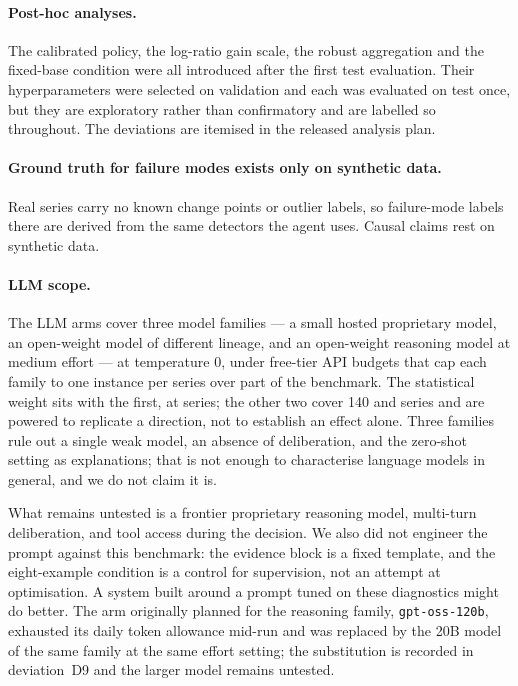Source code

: \paragraph{Post-hoc analyses.}
The calibrated policy, the log-ratio gain scale, the robust aggregation and the
fixed-base condition were all introduced after the first test evaluation. Their
hyperparameters were selected on validation and each was evaluated on test once, but they
are exploratory rather than confirmatory and are labelled so throughout. The deviations
are itemised in the released analysis plan.

\paragraph{Ground truth for failure modes exists only on synthetic data.}
Real series carry no known change points or outlier labels, so failure-mode labels there
are derived from the same detectors the agent uses. Causal claims rest on synthetic data.

\paragraph{LLM scope.}
The LLM arms cover three model families --- a small hosted proprietary model, an
open-weight model of different lineage, and an open-weight reasoning model at medium
effort --- at temperature 0, under free-tier API budgets that cap each family to one
instance per series over part of the benchmark. The statistical weight sits with the
first, at \nseries{} series; the other two cover 140 and \reasonSeries{} series and are
powered to replicate a direction, not to establish an effect alone. Three families rule
out a single weak model, an absence of deliberation, and the zero-shot setting as
explanations; that is not enough to characterise language models in general, and we do not
claim it is.

What remains untested is a frontier proprietary reasoning model, multi-turn deliberation,
and tool access during the decision. We also did not engineer the prompt against this
benchmark: the evidence block is a fixed template, and the eight-example condition is a
control for supervision, not an attempt at optimisation. A system built around a prompt
tuned on these diagnostics might do better. The arm originally planned for the reasoning
family, \texttt{gpt-oss-120b}, exhausted its daily token allowance mid-run and was
replaced by the 20B model of the same family at the same effort setting; the substitution
is recorded in deviation~D9 and the larger model remains untested.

================

REQUIREMENT:
For every line of the records that has the word "each" in it, make a copy.

WRITTEN RESPONSE:
hyperparameters were selected on validation and each was evaluated on test once, but they
effort --- at temperature 0, under free-tier API budgets that cap each family to one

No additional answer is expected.